The south aisle was built in the Elizabethan era, and the church was renovated in the late 19th century when a new chancel was added, with the building being reconsecrated in 1899 by William Maclagan, the Archbishop of York. the extension during the reign of Elizabeth I was undertaken because of the connection of the church with John Whitgift, who was Archbishop of Canterbury between 1583 and 1604. Although John Whitgift's immediately family hailed from Grimsby, the family name derived wholly from the village.

The church building suffers from being so close to the River Ouse, the result being that parts of it have subsided. The chancel, added in the 19th century, seems to be sinking faster than the rest of the structure, and the tower, which has a side door in it, of which only half of the door is above ground level, the lower half having sunk into the ground. The church building was given grade I listed status in 1967.

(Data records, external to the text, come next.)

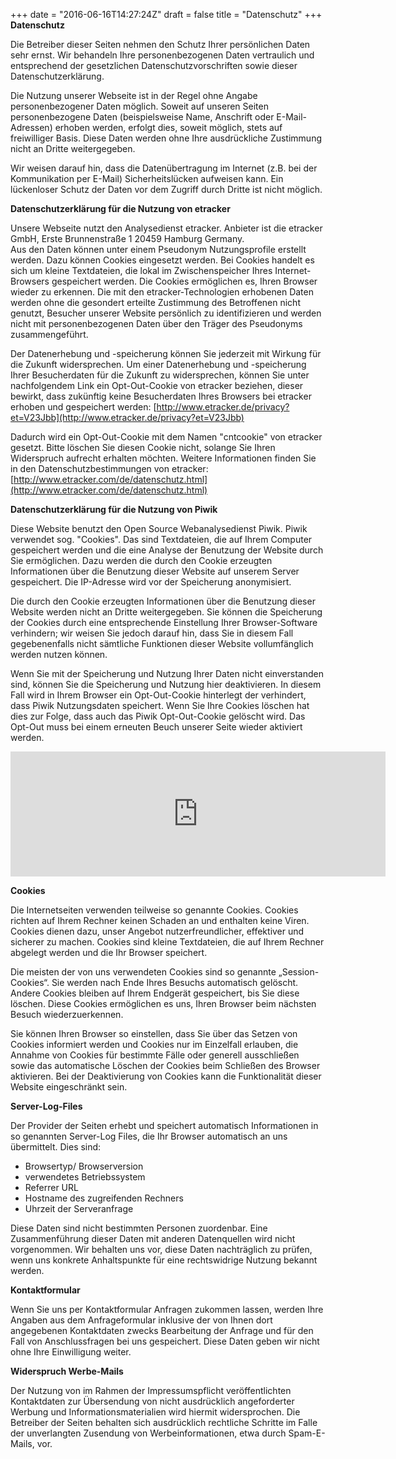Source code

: +++
date = "2016-06-16T14:27:24Z"
draft = false
title = "Datenschutz"
+++
**Datenschutz**

Die Betreiber dieser Seiten nehmen den Schutz Ihrer persönlichen Daten sehr ernst. Wir behandeln Ihre personenbezogenen Daten vertraulich und entsprechend der gesetzlichen Datenschutzvorschriften sowie dieser Datenschutzerklärung.

Die Nutzung unserer Webseite ist in der Regel ohne Angabe personenbezogener Daten möglich. Soweit auf unseren Seiten personenbezogene Daten (beispielsweise Name, Anschrift oder E-Mail-Adressen) erhoben werden, erfolgt dies, soweit möglich, stets auf freiwilliger Basis. Diese Daten werden ohne Ihre ausdrückliche Zustimmung nicht an Dritte weitergegeben.

Wir weisen darauf hin, dass die Datenübertragung im Internet (z.B. bei der Kommunikation per E-Mail) Sicherheitslücken aufweisen kann. Ein lückenloser Schutz der Daten vor dem Zugriff durch Dritte ist nicht möglich.

**Datenschutzerklärung für die Nutzung von etracker**

Unsere Webseite nutzt den Analysedienst etracker. Anbieter ist die etracker GmbH, Erste Brunnenstraße 1 20459 Hamburg Germany.  
Aus den Daten können unter einem Pseudonym Nutzungsprofile erstellt werden. Dazu können Cookies eingesetzt werden. Bei Cookies handelt es sich um kleine Textdateien, die lokal im Zwischenspeicher Ihres Internet-Browsers gespeichert werden. Die Cookies ermöglichen es, Ihren Browser wieder zu erkennen. Die mit den etracker-Technologien erhobenen Daten werden ohne die gesondert erteilte Zustimmung des Betroffenen nicht genutzt, Besucher unserer Website persönlich zu identifizieren und werden nicht mit personenbezogenen Daten über den Träger des Pseudonyms zusammengeführt.

Der Datenerhebung und -speicherung können Sie jederzeit mit Wirkung für die Zukunft widersprechen. Um einer Datenerhebung und -speicherung Ihrer Besucherdaten für die Zukunft zu widersprechen, können Sie unter nachfolgendem Link ein Opt-Out-Cookie von etracker beziehen, dieser bewirkt, dass zukünftig keine Besucherdaten Ihres Browsers bei etracker erhoben und gespeichert werden: [http://www.etracker.de/privacy?et=V23Jbb](http://www.etracker.de/privacy?et=V23Jbb)

Dadurch wird ein Opt-Out-Cookie mit dem Namen "cntcookie" von etracker gesetzt. Bitte löschen Sie diesen Cookie nicht, solange Sie Ihren Widerspruch aufrecht erhalten möchten. Weitere Informationen finden Sie in den Datenschutzbestimmungen von etracker: [http://www.etracker.com/de/datenschutz.html](http://www.etracker.com/de/datenschutz.html)

**Datenschutzerklärung für die Nutzung von Piwik**

Diese Website benutzt den Open Source Webanalysedienst Piwik. Piwik verwendet sog. "Cookies". Das sind Textdateien, die auf Ihrem Computer gespeichert werden und die eine Analyse der Benutzung der Website durch Sie ermöglichen. Dazu werden die durch den Cookie erzeugten Informationen über die Benutzung dieser Website auf unserem Server gespeichert. Die IP-Adresse wird vor der Speicherung anonymisiert.

Die durch den Cookie erzeugten Informationen über die Benutzung dieser Website werden nicht an Dritte weitergegeben. Sie können die Speicherung der Cookies durch eine entsprechende Einstellung Ihrer Browser-Software verhindern; wir weisen Sie jedoch darauf hin, dass Sie in diesem Fall gegebenenfalls nicht sämtliche Funktionen dieser Website vollumfänglich werden nutzen können.

Wenn Sie mit der Speicherung und Nutzung Ihrer Daten nicht einverstanden sind, können Sie die Speicherung und Nutzung hier deaktivieren. In diesem Fall wird in Ihrem Browser ein Opt-Out-Cookie hinterlegt der verhindert, dass Piwik Nutzungsdaten speichert. Wenn Sie Ihre Cookies löschen hat dies zur Folge, dass auch das Piwik Opt-Out-Cookie gelöscht wird. Das Opt-Out muss bei einem erneuten Beuch unserer Seite wieder aktiviert werden.

<iframe
        style="border: 0; height: 200px; width: 600px;"
        src="http://analytics.mta-r.de/index.php?module=CoreAdminHome&action=optOut&language=de&backgroundColor=&fontColor=&fontSize=&fontFamily="
        >
        </iframe>

**Cookies**

Die Internetseiten verwenden teilweise so genannte Cookies. Cookies richten auf Ihrem Rechner keinen Schaden an und enthalten keine Viren. Cookies dienen dazu, unser Angebot nutzerfreundlicher, effektiver und sicherer zu machen. Cookies sind kleine Textdateien, die auf Ihrem Rechner abgelegt werden und die Ihr Browser speichert.

Die meisten der von uns verwendeten Cookies sind so genannte „Session-Cookies“. Sie werden nach Ende Ihres Besuchs automatisch gelöscht. Andere Cookies bleiben auf Ihrem Endgerät gespeichert, bis Sie diese löschen. Diese Cookies ermöglichen es uns, Ihren Browser beim nächsten Besuch wiederzuerkennen.

Sie können Ihren Browser so einstellen, dass Sie über das Setzen von Cookies informiert werden und Cookies nur im Einzelfall erlauben, die Annahme von Cookies für bestimmte Fälle oder generell ausschließen sowie das automatische Löschen der Cookies beim Schließen des Browser aktivieren. Bei der Deaktivierung von Cookies kann die Funktionalität dieser Website eingeschränkt sein.

**Server-Log-Files**

Der Provider der Seiten erhebt und speichert automatisch Informationen in so genannten Server-Log Files, die Ihr Browser automatisch an uns übermittelt. Dies sind:

*   Browsertyp/ Browserversion
*   verwendetes Betriebssystem
*   Referrer URL
*   Hostname des zugreifenden Rechners
*   Uhrzeit der Serveranfrage

Diese Daten sind nicht bestimmten Personen zuordenbar. Eine Zusammenführung dieser Daten mit anderen Datenquellen wird nicht vorgenommen. Wir behalten uns vor, diese Daten nachträglich zu prüfen, wenn uns konkrete Anhaltspunkte für eine rechtswidrige Nutzung bekannt werden.

**Kontaktformular**

Wenn Sie uns per Kontaktformular Anfragen zukommen lassen, werden Ihre Angaben aus dem Anfrageformular inklusive der von Ihnen dort angegebenen Kontaktdaten zwecks Bearbeitung der Anfrage und für den Fall von Anschlussfragen bei uns gespeichert. Diese Daten geben wir nicht ohne Ihre Einwilligung weiter.

**Widerspruch Werbe-Mails**

Der Nutzung von im Rahmen der Impressumspflicht veröffentlichten Kontaktdaten zur Übersendung von nicht ausdrücklich angeforderter Werbung und Informationsmaterialien wird hiermit widersprochen. Die Betreiber der Seiten behalten sich ausdrücklich rechtliche Schritte im Falle der unverlangten Zusendung von Werbeinformationen, etwa durch Spam-E-Mails, vor.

The churchyard contains a grade II listed war memorial, a tombstone path on the south side of the church which is also grade II listed, and one Commonwealth War Grave. The clock on the north wall which dates back to 1919, displays a number 13 in Roman numerals in place of the standard number in the 12 position, and is thought to be accidental. The origin of the thirteenth clock position has differing backstories, but its unique nature within the British isles means it also gained notoriety. During the Second World War, Lord Haw-Haw stated that German bombers flying up the Humber Estuary would be flying so low that they would "...be able to see the thirteenth hand [sic] of Whitgift church clock." Besides the early 20th-century clock, there is another 17th-century clock in the nave, and the tower has three bells. The external clock, which carries an inscription of In terra pax (peace on earth), was made by Potts of Leeds.

== Parish and benefice ==
St Mary Magdalene is part of The Marshland Benefice, in the Deanery of Snaith and Hatfield, in the Diocese of Sheffield. Historically the church was a perpetual curacy in the Deanery of Pontefract and in the Diocese of York.